The issue here is that doc.char_span() can return None when it fails to create a valid span (due to tokenization mismatches or invalid character positions), but the code later tries to access .end on these None objects.

This means that your thedataset has some spans that are not aligned with the tokenization. I can see you used the highlight-chars in your ner.manual and that's the likely cause of the misalignment. highlight-chars only modifies the spans, but it doesn't modify the underlying tokenization. Please see the warning box in the docs here. The main use case for highlight-chars is to systematically collect examples for modifying the tokenizer's rules or inform the data preprocessing procedures.
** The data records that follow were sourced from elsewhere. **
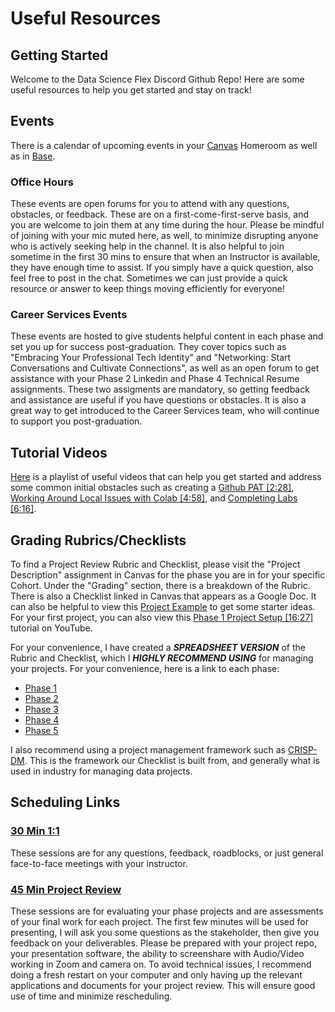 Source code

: # Useful Resources

## Getting Started
Welcome to the Data Science Flex Discord Github Repo! Here are some useful resources to help you get started and stay on track!


## Events
There is a calendar of upcoming events in your [Canvas](https://learning.flatironschool.com/) Homeroom as well as in [Base](https://base.flatironschool.com/events). 

### Office Hours
These events are open forums for you to attend with any questions, obstacles, or feedback. These are on a first-come-first-serve basis, and you are welcome to join them at any time during the hour. Please be mindful of joining with your mic muted here, as well, to minimize disrupting anyone who is actively seeking help in the channel. It is also helpful to join sometime in the first 30 mins to ensure that when an Instructor is available, they have enough time to assist. If you simply have a quick question, also feel free to post in the chat. Sometimes we can just provide a quick resource or answer to keep things moving efficiently for everyone!

### Career Services Events
These events are hosted to give students helpful content in each phase and set you up for success post-graduation. They cover topics such as "Embracing Your Professional Tech Identity" and "Networking: Start Conversations and Cultivate Connections", as well as an open forum to get assistance with your Phase 2 Linkedin and Phase 4 Technical Resume assignments. These two assigments are mandatory, so getting feedback and assistance are useful if you have questions or obstacles. It is also a great way to get introduced to the Career Services team, who will continue to support you post-graduation.

## Tutorial Videos
[Here](https://youtube.com/playlist?list=PLyegY76QmnvYTTdLuX4JF7Vq6kKFTxm8a&si=49g1uOeZoFJV7v2b) is a playlist of useful videos that can help you get started and address some common initial obstacles such as creating a [Github PAT [2:28]](https://youtu.be/AAsrZcV45d8?si=GrvyRcD34DLzErMW), [Working Around Local Issues with Colab [4:58]](https://youtu.be/bLURfkSXnGw?si=MdWrhaJbPdfnqCG0), and [Completing Labs [6:16]](https://youtu.be/iW1wgOx4t1o?si=xcqXrIoj_HSed1Gp).

## Grading Rubrics/Checklists
To find a Project Review Rubric and Checklist, please visit the "Project Description" assignment in Canvas for the phase you are in for your specific Cohort. Under the "Grading" section, there is a breakdown of the Rubric. There is also a Checklist linked in Canvas that appears as a Google Doc. It can also be helpful to view this [Project Example](https://github.com/learn-co-curriculum/dsc-project-template/tree/example-mvp) to get some starter ideas. For your first project, you can also view this [Phase 1 Project Setup [16:27]](https://youtu.be/xOoCd5VBzXw?si=kOL0GbK4s9vsbZz0) tutorial on YouTube.

For your convenience, I have created a ***SPREADSHEET VERSION*** of the Rubric and Checklist, which I ***HIGHLY RECOMMEND USING*** for managing your projects. For your convenience, here is a link to each phase:

 * [Phase 1](https://docs.google.com/spreadsheets/d/1LF0ndyGO21w53yip1-mB8OwkNmG5yvsSegAOTNvkP1s/edit?usp=sharing)
 * [Phase 2](https://docs.google.com/spreadsheets/d/13bcn3Jsxxm7NkG3rre4DTOEg0RGMEI_wYVmHN8U6pi0/edit?usp=sharing)
 * [Phase 3](https://docs.google.com/spreadsheets/d/10ctdmWm4bo-Q3kfth9slfJdni3RJdXDV3aPV3yys3Cc/edit?usp=sharing)
 * [Phase 4](https://docs.google.com/spreadsheets/d/1nSzqa6yBQyImY-HSSYIuyHUcNixPlVmg2R7G05z1ieI/edit?usp=sharing)
 * [Phase 5](https://docs.google.com/spreadsheets/d/1eopuCxJ4rZC5DMz2phsSQTuOyV5g5WJkiZw7_E3aLoA/edit?usp=sharing)
 
I also recommend using a project management framework such as [CRISP-DM](https://en.wikipedia.org/wiki/Cross-industry_standard_process_for_data_mining). This is the framework our Checklist is built from, and generally what is used in industry for managing data projects.

## Scheduling Links

### [30 Min 1:1](https://calendly.com/flex_booking_mark/one_on_one)
These sessions are for any questions, feedback, roadblocks, or just general face-to-face meetings with your instructor.

### [45 Min Project Review](https://calendly.com/flex_booking_mark/project_reviews) 
These sessions are for evaluating your phase projects and are assessments of your final work for each project. The first few minutes will be used for presenting, I will ask you some questions as the stakeholder, then give you feedback on your deliverables. Please be prepared with your project repo, your presentation software, the ability to screenshare with Audio/Video working in Zoom and camera on. To avoid technical issues, I recommend doing a fresh restart on your computer and only having up the relevant applications and documents for your project review. This will ensure good use of time and minimize rescheduling.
If you are not planning to modify the tokenizer (e.g. by adding custom rules based on the cases you needed to use the character-level tokenization) there's not much point in annotating with highlight-chars. Your span annotations must be aligned with tokens, otherwise the model will never be able to predict these spans.
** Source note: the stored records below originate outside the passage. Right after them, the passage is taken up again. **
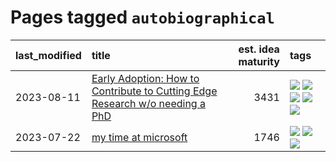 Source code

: # Pages tagged `autobiographical`

|last_modified|title|est. idea maturity|tags
|:---|:---|---:|:---|
|2023-08-11|[Early Adoption: How to Contribute to Cutting Edge Research w/o needing a PhD](../early_adoption_and_fomo.md)|3431|[![](https://img.shields.io/badge/tag-autobiographical-7064e0)](../tags/autobiographical.md) [![](https://img.shields.io/badge/tag-career_advice-ca4f5a)](../tags/career_advice.md) [![](https://img.shields.io/badge/tag-early_adoption-274569)](../tags/early_adoption.md) [![](https://img.shields.io/badge/tag-mentoring-fe6d78)](../tags/mentoring.md) [![](https://img.shields.io/badge/tag-reddit-4377c4)](../tags/reddit.md)|
|2023-07-22|[my time at microsoft](../my_time_at_microsoft.md)|1746|[![](https://img.shields.io/badge/tag-amazon-dafbc7)](../tags/amazon.md) [![](https://img.shields.io/badge/tag-autobiographical-7064e0)](../tags/autobiographical.md) [![](https://img.shields.io/badge/tag-microsoft-6819c6)](../tags/microsoft.md)| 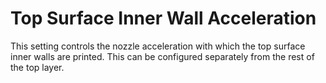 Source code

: Top Surface Inner Wall Acceleration
====
This setting controls the nozzle acceleration with which the top surface inner walls are printed. This can be configured separately from the rest of the top layer. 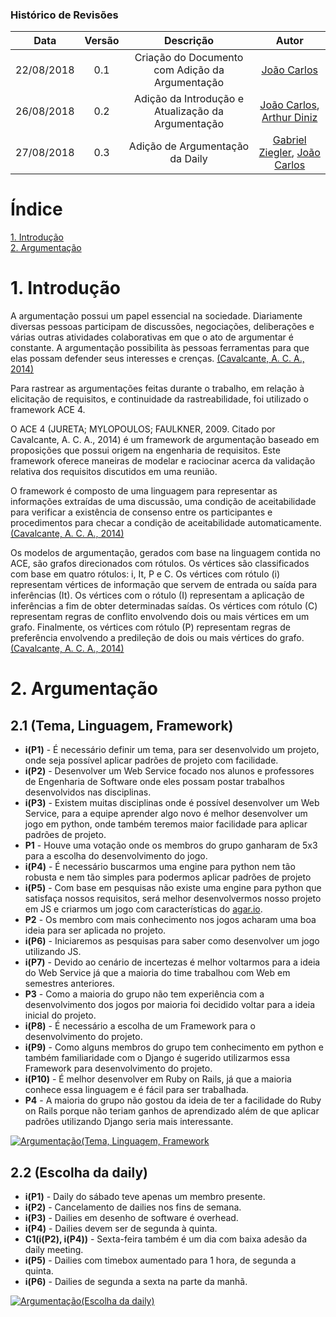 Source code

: [(Cavalcante, A. C. A., 2014)]: http://bdm.unb.br/bitstream/10483/9267/1/2014_AndreCruzAlvesCavalcante.pdf
[Arthur Diniz]: https://github.com/arthurbdiniz
[João Carlos]: https://github.com/joao4018
[Gabriel Ziegler]: https://github.com/gabrielziegler3
### Histórico de Revisões

| Data       | Versão | Descrição            |         Autor             |
|:----------:|:------:|:--------------------:|:-------------------------:|
| 22/08/2018 | 0.1 | Criação do Documento com Adição da Argumentação  | [João Carlos] |
| 26/08/2018 | 0.2 | Adição da Introdução e Atualização da Argumentação  |[João Carlos], [Arthur Diniz] |
| 27/08/2018 | 0.3 | Adição de Argumentação da Daily |[Gabriel Ziegler], [João Carlos] |

# Índice

[1. Introdução](#1-introdução)<br/>
[2. Argumentação](#2-argumentação)

# 1. Introdução

A argumentação possui um papel essencial na sociedade. Diariamente diversas
pessoas participam de discussões, negociações, deliberações e várias outras atividades
colaborativas em que o ato de argumentar é constante. A argumentação possibilita às
pessoas ferramentas para que elas possam defender seus interesses e crenças. [(Cavalcante, A. C. A., 2014)]

Para rastrear as argumentações feitas durante o trabalho, em relação à elicitação de requisitos,
e continuidade da rastreabilidade, foi utilizado o framework ACE 4.

O ACE 4
(JURETA; MYLOPOULOS; FAULKNER, 2009. Citado por Cavalcante, A. C. A., 2014) é um framework de argumentação
baseado em proposições que possui origem na engenharia de requisitos. Este
framework oferece maneiras de modelar e raciocinar acerca da validação relativa dos requisitos
discutidos em uma reunião.

O framework é composto de uma linguagem para representar as informações extraídas de uma discussão, uma condição
de aceitabilidade para verificar a existência de consenso entre os participantes e
procedimentos para checar a condição de aceitabilidade automaticamente.[(Cavalcante, A. C. A., 2014)]


Os modelos de argumentação, gerados com base na linguagem contida no ACE,
são grafos direcionados com rótulos. Os vértices são classificados com base em quatro
rótulos: i, It, P e C. Os vértices com rótulo (i) representam vértices de informação que
servem de entrada ou saída para inferências (It). Os vértices com o rótulo (I) representam
a aplicação de inferências a fim de obter determinadas saídas. Os vértices com rótulo (C)
representam regras de conflito envolvendo dois ou mais vértices em um grafo. Finalmente,
os vértices com rótulo (P) representam regras de preferência envolvendo a predileção de
dois ou mais vértices do grafo. [(Cavalcante, A. C. A., 2014)]

# 2. Argumentação

## 2.1 (Tema, Linguagem, Framework)
- **i(P1)** -  É necessário definir um tema, para ser desenvolvido um projeto, onde seja possível aplicar padrões de projeto com facilidade.
- **i(P2)** -  Desenvolver um Web Service focado nos alunos e professores de Engenharia de Software onde eles possam postar trabalhos desenvolvidos nas disciplinas.
- **i(P3)** -  Existem muitas disciplinas onde é possível desenvolver um Web Service, para a equipe aprender algo novo é melhor desenvolver um jogo em python, onde também teremos maior facilidade para aplicar padrões de projeto.
- **P1** - Houve uma votação onde os membros do grupo ganharam de 5x3 para a escolha do desenvolvimento do jogo.
- **i(P4)** -  É necessário buscarmos uma engine para python nem tão robusta e nem tão simples para podermos aplicar padrões de projeto
- **i(P5)** -  Com base em pesquisas não existe uma engine para python que satisfaça nossos requisitos, será melhor desenvolvermos nosso projeto em JS e criarmos um jogo com características do [agar.io](http://agar.io/).
- **P2** -  Os membro com mais conhecimento nos jogos acharam uma boa ideia para ser aplicada no projeto.
- **i(P6)** -  Iniciaremos as pesquisas para saber como desenvolver um jogo utilizando JS.
- **i(P7)** -  Devido ao cenário de incertezas é melhor voltarmos para a ideia do Web Service já que a maioria do time trabalhou com Web em semestres anteriores.
- **P3** -  Como a maioria do grupo não tem experiência com a desenvolvimento dos jogos por maioria foi decidido voltar para a ideia inicial do projeto.
- **i(P8)** -  É necessário a escolha de um Framework para o desenvolvimento do projeto.
- **i(P9)** -  Como alguns membros do grupo tem conhecimento em python e também familiaridade com o Django é sugerido utilizarmos essa Framework para desenvolvimento do projeto.
- **i(P10)** -  É melhor desenvolver em Ruby on Rails, já que a maioria conhece essa linguagem e é fácil para ser trabalhada.
- **P4** -  A maioria do grupo não gostou da ideia de ter a facilidade do Ruby on Rails porque não teriam ganhos de aprendizado além de que aplicar padrões utilizando Django seria mais interessante.

[![Argumentação(Tema, Linguagem, Framework](https://user-images.githubusercontent.com/29952415/44628192-9ee2c500-a911-11e8-8370-14dbdaf29196.jpg)](https://user-images.githubusercontent.com/29952415/44628192-9ee2c500-a911-11e8-8370-14dbdaf29196.jpg)

## 2.2 (Escolha da daily)

- **i(P1)** - Daily do sábado teve apenas um membro presente.
- **i(P2)** - Cancelamento de dailies nos fins de semana.
- **i(P3)** - Dailies em desenho de software é overhead.
- **i(P4)** - Dailies devem ser de segunda à quinta.
- **C1(i(P2), i(P4))** - Sexta-feira também é um dia com baixa adesão da daily meeting.
- **i(P5)** - Dailies com timebox aumentado para 1 hora, de segunda a quinta.
- **i(P6)** - Dailies de segunda a sexta na parte da manhã.

[![Argumentação(Escolha da daily)](https://user-images.githubusercontent.com/18370133/44695572-33504300-aa4a-11e8-84bb-a3c6e55cb11a.jpg)](https://user-images.githubusercontent.com/18370133/44695572-33504300-aa4a-11e8-84bb-a3c6e55cb11a.jpg)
I recommend you filter out the misaligned examples and reannotate them using en_core_sci_scibert like you did but without the highlight-chars option.
You can use this simple script that tests whether a valid spaCy span can be formed given the tokenization and the annotated spans offsets:

import spacy
import srsly

def clean_annotations(input_file, output_file_valid, output_file_reannot, model_name):
    nlp = spacy.load(model_name)
    to_reannotate = []
    valid_examples = []
    input_data = srsly.read_jsonl(input_file)
    
    for example in input_data:
        if 'spans' not in example:
            valid_examples.append(example)
            continue
                
        # Process the text to check span validity
        doc = nlp(example['text'])
        has_invalid_span = False  # Flag to track if any span is invalid
            
        for span in example['spans']:
            # Check if char_span would return None
            char_span = doc.char_span(span['start'], span['end'], span['label'])
            if char_span is None:
                print(f"Detected invalid span: {span} in text: '{example['text'][:100]}...'")
                to_reannotate.append(example)
                has_invalid_span = True
                break
        
        # Only add to valid if no invalid spans were found
        if not has_invalid_span:
            valid_examples.append(example)
    
    srsly.write_jsonl(output_file_valid, valid_examples)
    srsly.write_jsonl(output_file_reannot, to_reannotate)

# Usage
clean_annotations('thedataset.jsonl', 'valid_annotations.jsonl', 'examples_to_reannotate.jsonl', 'en_core_sci_scibert')

You can export your thedataset with the db-out command which will save it as a jsonl file on disk. The script will produce two files valid_annotations.jsonl and examples_to_reannotate.jsonl. Once you have reannotated examples_to_reannotate.jsonl with ner.manual you can then merge the reannotated dataset with your valid_annoations.jsonl and use that for the next stage.